In his speech, Waller noted that after rising sharply through 2020 and 2021, consumer spending on groceries fell in 2022. He attributed this trend to people returning to restaurants and an overall drop in food spending driven by the inflation, which was expected to normalize in the next year.
“Looking ahead, I expect personal consumption to grow modestly and price increases to moderate, and I think those results would bode well for the agricultural sector this year,” Waller said. “It appears that economic activity may be moderating further in the first quarter of 2023, but I expect the US economy to continue to grow at a moderate pace this year, supported by a strong labor market and encouraging progress in reducing inflation.” “.
One of the ways that the Fed’s main tool for reducing inflation (raising interest rates) affects farmers is through commodity prices. When rates were at their lower bound during the early stages of the pandemic, commodity prices soared. Waller noted that soybean and cattle prices are particularly high.
Farmers capitalized on those higher commodity prices by paying off outstanding debts, according to data analyzed by the University of Wisconsin. Agricultural loans at agricultural banks fell more than 3% in 2020 and more than 2% in 2021.
Despite the Fed’s monetary policy tightening, it raised rates by 4.25 percentage points last year and an additional 25 basis points this month — prices of many basic products remain high.
“Cattle and soybean spot prices are well above their levels at the start of the pandemic, likely driven by the sharp increase in input costs faced by farmers,” Waller said, noting the price of fertilizers, which rose more than 50%. year-over-year at a point in 2022.
Waller also noted that general food prices have continued to rise at a rate of 10% year-over-year, according to the personal consumption expenditures price index, or PCE, the Fed’s measure of inflation.
While higher interest rates have not depressed commodity prices or food costs, they have affected farm banking in other ways.

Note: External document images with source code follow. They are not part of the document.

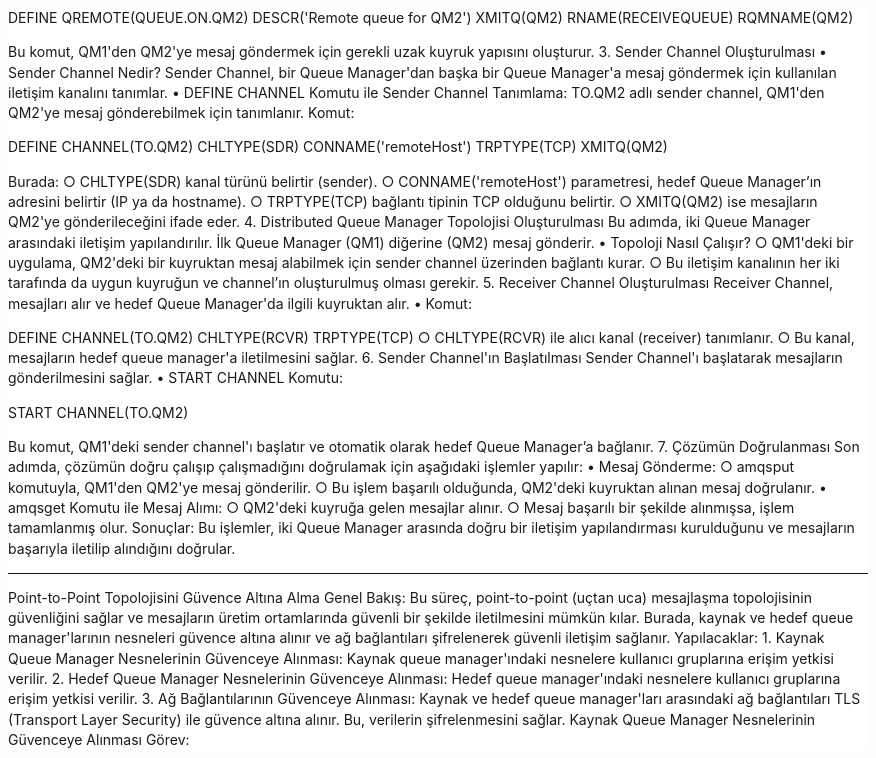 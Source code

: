 DEFINE QREMOTE(QUEUE.ON.QM2) DESCR('Remote queue for QM2') XMITQ(QM2) RNAME(RECEIVEQUEUE) RQMNAME(QM2)

Bu komut, QM1'den QM2'ye mesaj göndermek için gerekli uzak kuyruk yapısını oluşturur.
3. Sender Channel Oluşturulması
	• Sender Channel Nedir? Sender Channel, bir Queue Manager'dan başka bir Queue Manager'a mesaj göndermek için kullanılan iletişim kanalını tanımlar.
	• DEFINE CHANNEL Komutu ile Sender Channel Tanımlama: TO.QM2 adlı sender channel, QM1'den QM2'ye mesaj gönderebilmek için tanımlanır.
Komut:

DEFINE CHANNEL(TO.QM2) CHLTYPE(SDR) CONNAME('remoteHost') TRPTYPE(TCP) XMITQ(QM2)

Burada:
		○ CHLTYPE(SDR) kanal türünü belirtir (sender).
		○ CONNAME('remoteHost') parametresi, hedef Queue Manager’ın adresini belirtir (IP ya da hostname).
		○ TRPTYPE(TCP) bağlantı tipinin TCP olduğunu belirtir.
		○ XMITQ(QM2) ise mesajların QM2'ye gönderileceğini ifade eder.
4. Distributed Queue Manager Topolojisi Oluşturulması
Bu adımda, iki Queue Manager arasındaki iletişim yapılandırılır. İlk Queue Manager (QM1) diğerine (QM2) mesaj gönderir.
	• Topoloji Nasıl Çalışır?
		○ QM1'deki bir uygulama, QM2'deki bir kuyruktan mesaj alabilmek için sender channel üzerinden bağlantı kurar.
		○ Bu iletişim kanalının her iki tarafında da uygun kuyruğun ve channel’ın oluşturulmuş olması gerekir.
5. Receiver Channel Oluşturulması
Receiver Channel, mesajları alır ve hedef Queue Manager'da ilgili kuyruktan alır.
	• Komut:

DEFINE CHANNEL(TO.QM2) CHLTYPE(RCVR) TRPTYPE(TCP)
		○ CHLTYPE(RCVR) ile alıcı kanal (receiver) tanımlanır.
		○ Bu kanal, mesajların hedef queue manager'a iletilmesini sağlar.
6. Sender Channel'ın Başlatılması
Sender Channel'ı başlatarak mesajların gönderilmesini sağlar.
	• START CHANNEL Komutu:

START CHANNEL(TO.QM2)

Bu komut, QM1'deki sender channel'ı başlatır ve otomatik olarak hedef Queue Manager’a bağlanır.
7. Çözümün Doğrulanması
Son adımda, çözümün doğru çalışıp çalışmadığını doğrulamak için aşağıdaki işlemler yapılır:
	• Mesaj Gönderme:
		○ amqsput komutuyla, QM1'den QM2'ye mesaj gönderilir.
		○ Bu işlem başarılı olduğunda, QM2'deki kuyruktan alınan mesaj doğrulanır.
	• amqsget Komutu ile Mesaj Alımı:
		○ QM2'deki kuyruğa gelen mesajlar alınır.
		○ Mesaj başarılı bir şekilde alınmışsa, işlem tamamlanmış olur.
Sonuçlar: Bu işlemler, iki Queue Manager arasında doğru bir iletişim yapılandırması kurulduğunu ve mesajların başarıyla iletilip alındığını doğrular.

*********

Point-to-Point Topolojisini Güvence Altına Alma
Genel Bakış:
Bu süreç, point-to-point (uçtan uca) mesajlaşma topolojisinin güvenliğini sağlar ve mesajların üretim ortamlarında güvenli bir şekilde iletilmesini mümkün kılar. Burada, kaynak ve hedef queue manager'larının nesneleri güvence altına alınır ve ağ bağlantıları şifrelenerek güvenli iletişim sağlanır.
Yapılacaklar:
	1. Kaynak Queue Manager Nesnelerinin Güvenceye Alınması: Kaynak queue manager'ındaki nesnelere kullanıcı gruplarına erişim yetkisi verilir.
	2. Hedef Queue Manager Nesnelerinin Güvenceye Alınması: Hedef queue manager'ındaki nesnelere kullanıcı gruplarına erişim yetkisi verilir.
	3. Ağ Bağlantılarının Güvenceye Alınması: Kaynak ve hedef queue manager'ları arasındaki ağ bağlantıları TLS (Transport Layer Security) ile güvence altına alınır. Bu, verilerin şifrelenmesini sağlar.
Kaynak Queue Manager Nesnelerinin Güvenceye Alınması
Görev: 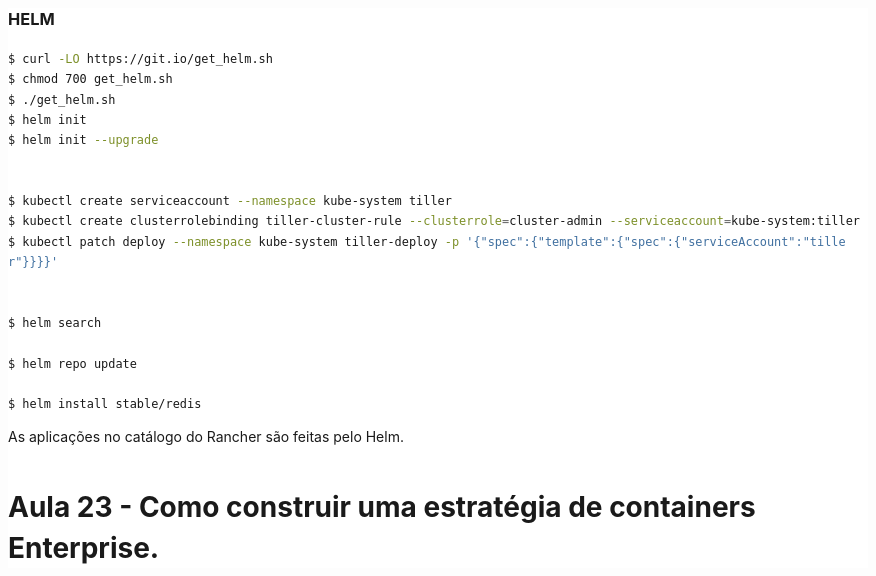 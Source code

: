 
### HELM


```bash 
$ curl -LO https://git.io/get_helm.sh
$ chmod 700 get_helm.sh
$ ./get_helm.sh
$ helm init
$ helm init --upgrade


$ kubectl create serviceaccount --namespace kube-system tiller
$ kubectl create clusterrolebinding tiller-cluster-rule --clusterrole=cluster-admin --serviceaccount=kube-system:tiller
$ kubectl patch deploy --namespace kube-system tiller-deploy -p '{"spec":{"template":{"spec":{"serviceAccount":"tiller"}}}}'


$ helm search

$ helm repo update

$ helm install stable/redis
```

As aplicações no catálogo do Rancher são feitas pelo Helm.


# Aula 23 - Como construir uma estratégia de containers Enterprise.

Farm loans have risen sharply since the second half of 2021, according to a december report of the Federal Reserve Bank of Kansas City, the Fed’s main research arm in the agricultural sector. In particular, real estate loans to farmers increased by 10% from the third quarter of 2021 to the third quarter of 2022, a trend driven by rising farmland values through the country. Meanwhile, other forms of farm lending increased 4% over the same period.
Amid this return to lending by farmers, rising interest rates have been a boon for their lenders, who have boosted profits with higher credit spreads, according to the Kansas City Federal Reserve.
Farm banks have also enjoyed declining delinquency rates among their borrowers, with 80% of banks tracked by the Kansas City Fed reporting delinquency rates of 1% or less and more than 90% reporting a delinquency rate of 3 % or less.
However, the Kansas City Fed noted higher costs, uncertainty in commodity prices and ongoing droughts as potential risk factors for farmers and their lenders in the coming year. In addition, many agricultural banks have seen an increase in unrealized losses on their balance sheets, according to the reserve bank. In all, agricultural lenders saw a 35% decline in equity capital last year, largely due to depreciating investment securities.
For farmers and their lenders, the Fed’s effort to curb inflation is a double-edged sword, but Waller argued that the difficulties created by raising rates are outweighed by the benefits of price stabilization.
“We’re seeing the effort start to pay off, but we have a ways to go,” he said. “It could be a long fight, with interest rates higher for longer than some currently expect, but I will not hesitate to do whatever it takes to do my job.”